▸ Instructions to follow:
From the first line of the records below through the line containing "import java.util.concurrent.Executors", copy everything exactly and nothing more.

▸ Data section:
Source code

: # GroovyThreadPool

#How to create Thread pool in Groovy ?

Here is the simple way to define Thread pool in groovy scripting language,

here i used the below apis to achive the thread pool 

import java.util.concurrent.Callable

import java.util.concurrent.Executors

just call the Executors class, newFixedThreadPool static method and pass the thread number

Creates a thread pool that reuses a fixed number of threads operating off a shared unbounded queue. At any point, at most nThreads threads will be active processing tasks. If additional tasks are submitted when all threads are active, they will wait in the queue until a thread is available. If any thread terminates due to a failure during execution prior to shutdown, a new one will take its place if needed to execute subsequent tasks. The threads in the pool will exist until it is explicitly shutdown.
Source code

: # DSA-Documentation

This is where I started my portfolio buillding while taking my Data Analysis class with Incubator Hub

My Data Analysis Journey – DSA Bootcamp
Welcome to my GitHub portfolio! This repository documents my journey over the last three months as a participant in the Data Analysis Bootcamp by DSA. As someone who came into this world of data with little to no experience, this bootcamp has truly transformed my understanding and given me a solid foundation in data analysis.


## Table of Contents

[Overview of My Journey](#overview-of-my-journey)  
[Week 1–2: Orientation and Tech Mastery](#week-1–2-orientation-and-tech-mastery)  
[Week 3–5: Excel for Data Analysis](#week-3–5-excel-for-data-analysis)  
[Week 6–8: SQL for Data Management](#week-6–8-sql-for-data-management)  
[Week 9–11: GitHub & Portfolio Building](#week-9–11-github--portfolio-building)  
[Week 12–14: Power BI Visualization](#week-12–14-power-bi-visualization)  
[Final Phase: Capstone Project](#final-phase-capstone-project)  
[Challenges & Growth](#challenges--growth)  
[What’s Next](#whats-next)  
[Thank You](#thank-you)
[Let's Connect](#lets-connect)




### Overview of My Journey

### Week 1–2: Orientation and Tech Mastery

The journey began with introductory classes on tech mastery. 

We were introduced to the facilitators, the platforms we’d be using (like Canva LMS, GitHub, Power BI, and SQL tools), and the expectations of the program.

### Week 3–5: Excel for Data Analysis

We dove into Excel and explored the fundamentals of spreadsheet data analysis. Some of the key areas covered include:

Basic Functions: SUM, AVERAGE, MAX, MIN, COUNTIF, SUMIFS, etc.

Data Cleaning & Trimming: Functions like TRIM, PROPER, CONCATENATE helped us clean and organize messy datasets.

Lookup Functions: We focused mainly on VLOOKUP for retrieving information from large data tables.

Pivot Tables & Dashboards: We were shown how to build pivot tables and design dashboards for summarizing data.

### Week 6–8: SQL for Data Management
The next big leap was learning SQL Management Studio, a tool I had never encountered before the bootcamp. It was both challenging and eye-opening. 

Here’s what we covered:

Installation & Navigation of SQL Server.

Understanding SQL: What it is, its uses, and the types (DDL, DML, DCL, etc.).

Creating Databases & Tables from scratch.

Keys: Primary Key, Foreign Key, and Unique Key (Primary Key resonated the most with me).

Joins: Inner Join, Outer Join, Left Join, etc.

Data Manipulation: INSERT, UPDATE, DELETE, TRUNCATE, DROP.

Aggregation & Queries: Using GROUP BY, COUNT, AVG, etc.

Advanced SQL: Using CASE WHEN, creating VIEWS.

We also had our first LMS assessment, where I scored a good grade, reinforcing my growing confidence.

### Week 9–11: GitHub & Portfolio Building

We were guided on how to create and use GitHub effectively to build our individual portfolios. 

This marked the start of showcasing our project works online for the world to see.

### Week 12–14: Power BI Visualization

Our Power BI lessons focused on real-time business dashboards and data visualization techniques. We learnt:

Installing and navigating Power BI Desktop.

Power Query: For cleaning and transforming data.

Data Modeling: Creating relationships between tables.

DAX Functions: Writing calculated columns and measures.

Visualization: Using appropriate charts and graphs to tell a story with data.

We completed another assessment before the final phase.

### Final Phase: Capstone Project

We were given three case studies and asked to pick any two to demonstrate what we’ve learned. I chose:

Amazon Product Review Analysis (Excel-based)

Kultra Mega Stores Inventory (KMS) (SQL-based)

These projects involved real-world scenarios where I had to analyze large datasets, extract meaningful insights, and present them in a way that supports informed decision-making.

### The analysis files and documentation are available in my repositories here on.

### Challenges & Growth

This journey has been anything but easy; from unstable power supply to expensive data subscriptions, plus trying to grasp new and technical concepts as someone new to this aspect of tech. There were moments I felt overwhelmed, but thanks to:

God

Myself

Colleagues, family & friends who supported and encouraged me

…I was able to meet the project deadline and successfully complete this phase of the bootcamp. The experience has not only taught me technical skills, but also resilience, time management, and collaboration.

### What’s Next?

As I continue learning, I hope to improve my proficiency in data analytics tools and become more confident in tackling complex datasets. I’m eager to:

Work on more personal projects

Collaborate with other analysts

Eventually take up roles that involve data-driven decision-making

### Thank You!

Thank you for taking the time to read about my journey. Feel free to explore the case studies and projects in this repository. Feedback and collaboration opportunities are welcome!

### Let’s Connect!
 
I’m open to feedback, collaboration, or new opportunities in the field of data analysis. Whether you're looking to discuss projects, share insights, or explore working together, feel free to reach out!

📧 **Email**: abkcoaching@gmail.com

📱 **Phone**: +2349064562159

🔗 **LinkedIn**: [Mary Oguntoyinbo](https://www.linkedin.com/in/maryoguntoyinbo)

▸ Task answer:
Source code

: # GroovyThreadPool

#How to create Thread pool in Groovy ?

Here is the simple way to define Thread pool in groovy scripting language,

here i used the below apis to achive the thread pool 

import java.util.concurrent.Callable

import java.util.concurrent.Executors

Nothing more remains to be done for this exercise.